The element of surprise is a common factor with the nonprofit. While many may hit a fabric store to create something new, others value the choice and creative challenge of transforming something that has already been worn.
To that end, Young & Laramore (Y&L) of Indianapolis worked with Goodwill of Central and Southern Indiana, six area artists, and fashion and biannual culture publication Pattern Magazine to show how far creativity can take clothing that’s ready for its second act.
Strategically, the goal was to attract younger women and encourage them to consider Goodwill as a fashion resource. Further, the story wasn’t about people wearing the donated clothing as-is, but rather taking the raw materials and putting a DIY spin on it, from simple cosmetic changes to creating something entirely new.
“Some people like to discover an item in one of our stores and then put their personal spin on it, whether it’s a simple tweak, like raising a hemline, or a major project where you rip out the seams and start from scratch,” said Cindy Graham, marketing vp for Goodwill Industries of Central and Southern Indiana.
The result is an impressive, immersive campaign with fashion that could very well be plucked from the world’s biggest fashion shows. While Goodwill usually uses TV as its primary medium, this campaign is more social-forward on Facebook and Instagram and will be prominently featured in Pattern’s fall art issue.
The campaign is wholly positive and fun, with an element of compelling discovery throughout the process.
Yemi Sanni, a Nigeria-inspired artist and clothing designer, said that she was surprised by “the amount of variety and styles, and the quality of everything they had in the store.” Additionally, she found the store to have more of a “clean boutique layout,” something that the brand has worked on for a few years.
For his part, painter Benny Sanders has long known the secret of shopping at the store. “I would much rather go to a Goodwill because I’m always looking for older things to bring back to life,” he said. The jacket he created is wearable art that would be the envy of any designer.
But the piece-de-resistance of the campaign may very well be from Parsons School of Design Student Beck Jones. Taking a green coat from Goodwill, he added 18th-century Marie Antoinette-style flourishes to create a colorful, visually stunning outfit that could fit well with the Milan set.
“Goodwill has been on our radar as a destination for expressing personal style for many years,” said Polina Osherov, editor and creative director at Pattern Magazine. “I can’t think of anyone in Pattern’s extensive network of young creatives and fashion lovers who haven’t shopped at Goodwill. I personally know people who don’t shop anywhere else. The entire project felt very organic as a result. We prompted all the designers with some fall trends, and the rest fell into place very naturally.”
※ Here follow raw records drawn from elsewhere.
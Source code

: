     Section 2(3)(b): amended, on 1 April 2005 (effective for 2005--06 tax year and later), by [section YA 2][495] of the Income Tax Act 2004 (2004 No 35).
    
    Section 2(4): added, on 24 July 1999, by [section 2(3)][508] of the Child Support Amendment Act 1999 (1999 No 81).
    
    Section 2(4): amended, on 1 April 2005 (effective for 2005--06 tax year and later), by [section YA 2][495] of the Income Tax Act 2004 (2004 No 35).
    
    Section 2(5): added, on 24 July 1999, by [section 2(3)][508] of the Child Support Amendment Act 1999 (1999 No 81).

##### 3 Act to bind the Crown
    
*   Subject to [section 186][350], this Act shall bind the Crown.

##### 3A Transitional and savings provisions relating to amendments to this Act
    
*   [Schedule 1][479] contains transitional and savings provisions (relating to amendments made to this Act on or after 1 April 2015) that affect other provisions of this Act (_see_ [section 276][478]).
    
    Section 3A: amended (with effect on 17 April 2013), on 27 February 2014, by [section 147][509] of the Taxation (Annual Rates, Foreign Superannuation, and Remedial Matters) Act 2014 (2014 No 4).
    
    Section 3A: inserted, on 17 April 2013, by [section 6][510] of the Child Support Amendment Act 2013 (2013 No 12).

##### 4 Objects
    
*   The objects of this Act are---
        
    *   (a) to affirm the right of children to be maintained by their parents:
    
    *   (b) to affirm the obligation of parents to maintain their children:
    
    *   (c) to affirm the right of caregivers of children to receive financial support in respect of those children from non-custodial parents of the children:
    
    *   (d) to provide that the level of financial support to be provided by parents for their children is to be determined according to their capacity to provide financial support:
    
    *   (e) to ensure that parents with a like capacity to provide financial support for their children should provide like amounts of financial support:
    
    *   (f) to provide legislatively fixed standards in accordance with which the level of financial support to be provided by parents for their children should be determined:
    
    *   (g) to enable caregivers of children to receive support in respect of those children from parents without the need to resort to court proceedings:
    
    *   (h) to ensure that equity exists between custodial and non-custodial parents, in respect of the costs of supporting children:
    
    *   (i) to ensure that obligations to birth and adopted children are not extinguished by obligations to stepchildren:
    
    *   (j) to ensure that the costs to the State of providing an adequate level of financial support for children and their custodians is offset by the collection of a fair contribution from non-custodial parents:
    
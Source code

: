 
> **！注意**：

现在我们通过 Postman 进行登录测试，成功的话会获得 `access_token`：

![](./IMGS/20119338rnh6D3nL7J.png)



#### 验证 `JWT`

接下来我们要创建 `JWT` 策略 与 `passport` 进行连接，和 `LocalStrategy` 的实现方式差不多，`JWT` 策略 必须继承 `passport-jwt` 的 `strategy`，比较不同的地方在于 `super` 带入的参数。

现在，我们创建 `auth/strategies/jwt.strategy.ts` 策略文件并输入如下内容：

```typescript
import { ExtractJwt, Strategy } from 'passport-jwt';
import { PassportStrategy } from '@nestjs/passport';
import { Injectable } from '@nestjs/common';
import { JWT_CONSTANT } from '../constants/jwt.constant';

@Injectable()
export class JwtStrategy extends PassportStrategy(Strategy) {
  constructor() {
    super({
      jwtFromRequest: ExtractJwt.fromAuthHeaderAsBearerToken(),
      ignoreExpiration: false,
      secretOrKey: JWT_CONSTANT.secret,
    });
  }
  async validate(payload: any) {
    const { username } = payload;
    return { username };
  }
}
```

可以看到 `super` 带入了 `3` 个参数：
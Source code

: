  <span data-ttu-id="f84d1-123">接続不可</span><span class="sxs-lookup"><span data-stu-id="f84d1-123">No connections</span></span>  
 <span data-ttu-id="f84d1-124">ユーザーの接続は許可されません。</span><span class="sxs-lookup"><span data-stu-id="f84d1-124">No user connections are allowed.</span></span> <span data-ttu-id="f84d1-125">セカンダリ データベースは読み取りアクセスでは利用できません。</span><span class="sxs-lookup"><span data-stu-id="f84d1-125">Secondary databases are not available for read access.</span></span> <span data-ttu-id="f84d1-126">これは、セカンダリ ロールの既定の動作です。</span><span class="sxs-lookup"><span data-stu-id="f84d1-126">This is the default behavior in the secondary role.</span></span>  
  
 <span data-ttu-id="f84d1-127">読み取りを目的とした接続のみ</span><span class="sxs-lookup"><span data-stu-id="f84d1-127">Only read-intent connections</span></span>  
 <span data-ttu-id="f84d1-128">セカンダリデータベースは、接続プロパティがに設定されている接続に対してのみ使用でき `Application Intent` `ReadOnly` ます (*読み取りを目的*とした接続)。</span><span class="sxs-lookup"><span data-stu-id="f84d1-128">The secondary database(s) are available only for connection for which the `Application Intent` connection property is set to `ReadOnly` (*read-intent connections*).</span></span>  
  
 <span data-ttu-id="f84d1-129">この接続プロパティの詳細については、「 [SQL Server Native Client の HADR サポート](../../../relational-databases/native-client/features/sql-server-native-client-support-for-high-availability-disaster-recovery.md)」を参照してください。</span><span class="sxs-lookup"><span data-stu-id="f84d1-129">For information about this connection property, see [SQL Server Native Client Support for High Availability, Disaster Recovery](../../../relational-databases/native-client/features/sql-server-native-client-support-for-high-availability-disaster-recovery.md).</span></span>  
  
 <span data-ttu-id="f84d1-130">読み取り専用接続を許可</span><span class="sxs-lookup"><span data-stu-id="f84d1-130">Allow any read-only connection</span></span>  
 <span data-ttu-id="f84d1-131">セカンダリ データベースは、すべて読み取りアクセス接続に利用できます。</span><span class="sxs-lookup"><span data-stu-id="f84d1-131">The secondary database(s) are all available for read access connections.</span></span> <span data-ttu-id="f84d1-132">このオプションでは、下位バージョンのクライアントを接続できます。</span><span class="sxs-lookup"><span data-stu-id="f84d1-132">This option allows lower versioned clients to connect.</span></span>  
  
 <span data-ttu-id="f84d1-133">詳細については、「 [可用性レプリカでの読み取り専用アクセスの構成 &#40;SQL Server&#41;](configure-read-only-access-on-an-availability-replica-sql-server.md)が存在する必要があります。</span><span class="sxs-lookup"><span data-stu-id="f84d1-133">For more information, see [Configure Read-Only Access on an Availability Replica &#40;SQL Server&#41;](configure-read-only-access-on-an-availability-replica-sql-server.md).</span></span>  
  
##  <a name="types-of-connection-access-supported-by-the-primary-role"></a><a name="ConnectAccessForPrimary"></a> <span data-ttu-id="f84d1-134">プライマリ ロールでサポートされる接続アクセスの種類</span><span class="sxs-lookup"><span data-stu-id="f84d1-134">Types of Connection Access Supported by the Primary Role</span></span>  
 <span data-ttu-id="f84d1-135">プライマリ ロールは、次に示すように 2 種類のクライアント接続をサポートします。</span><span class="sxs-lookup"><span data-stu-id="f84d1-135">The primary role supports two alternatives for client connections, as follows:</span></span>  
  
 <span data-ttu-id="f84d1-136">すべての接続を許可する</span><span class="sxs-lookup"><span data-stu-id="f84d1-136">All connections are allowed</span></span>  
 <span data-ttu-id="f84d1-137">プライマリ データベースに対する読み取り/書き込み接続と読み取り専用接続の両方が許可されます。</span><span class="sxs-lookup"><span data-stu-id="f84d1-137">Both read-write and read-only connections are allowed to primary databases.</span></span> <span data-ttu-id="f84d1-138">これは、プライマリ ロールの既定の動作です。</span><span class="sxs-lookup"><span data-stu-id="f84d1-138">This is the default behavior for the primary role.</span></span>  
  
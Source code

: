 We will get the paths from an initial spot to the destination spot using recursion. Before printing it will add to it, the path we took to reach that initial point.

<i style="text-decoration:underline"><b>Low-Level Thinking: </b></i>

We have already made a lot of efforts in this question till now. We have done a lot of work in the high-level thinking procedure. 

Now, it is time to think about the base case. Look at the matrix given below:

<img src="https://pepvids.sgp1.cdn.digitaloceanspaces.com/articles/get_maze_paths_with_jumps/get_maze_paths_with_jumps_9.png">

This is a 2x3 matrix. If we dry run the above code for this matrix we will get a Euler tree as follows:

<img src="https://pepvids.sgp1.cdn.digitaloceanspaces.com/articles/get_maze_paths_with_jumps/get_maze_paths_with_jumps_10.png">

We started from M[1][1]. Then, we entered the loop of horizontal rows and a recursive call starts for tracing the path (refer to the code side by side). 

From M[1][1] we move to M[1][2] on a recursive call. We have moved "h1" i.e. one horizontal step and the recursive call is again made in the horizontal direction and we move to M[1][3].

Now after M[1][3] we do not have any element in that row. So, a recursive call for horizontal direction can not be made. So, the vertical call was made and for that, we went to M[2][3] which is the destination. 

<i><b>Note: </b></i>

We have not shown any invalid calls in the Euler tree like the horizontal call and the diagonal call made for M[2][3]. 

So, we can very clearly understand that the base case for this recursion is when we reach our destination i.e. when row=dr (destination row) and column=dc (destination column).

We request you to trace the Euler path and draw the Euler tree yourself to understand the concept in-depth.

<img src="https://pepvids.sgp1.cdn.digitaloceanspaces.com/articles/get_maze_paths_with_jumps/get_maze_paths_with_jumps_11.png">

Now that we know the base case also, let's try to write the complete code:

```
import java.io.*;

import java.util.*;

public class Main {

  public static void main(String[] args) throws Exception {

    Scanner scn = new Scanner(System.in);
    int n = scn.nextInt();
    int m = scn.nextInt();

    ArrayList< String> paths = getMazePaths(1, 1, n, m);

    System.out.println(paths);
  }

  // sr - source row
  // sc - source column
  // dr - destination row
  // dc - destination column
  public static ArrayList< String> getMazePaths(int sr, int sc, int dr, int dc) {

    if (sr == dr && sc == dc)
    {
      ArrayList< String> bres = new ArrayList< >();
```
While eyes may raise at this work coming from Indianapolis, as opposed to the traditional fashion centers like New York or Los Angeles, the connections between the three partners make sense. Pattern was founded there with the purpose of giving voice and exposure to artistic talent in the region, Y&L is fiercely loyal to Indy since its founding in 1983 and Goodwill has retained the agency for 22 years.
“We loved working on this campaign,” said Carolyn Hadlock, principal and ECD at Y&L. “We loved getting to know these designers and working with the (Pattern) editorial staff to make beautiful photography and layouts. It’s the natural confluence of us needing to promote our client, designers being game for experimenting—plus they love Goodwill—and the fashion editor deciding that this was relevant to their readers.”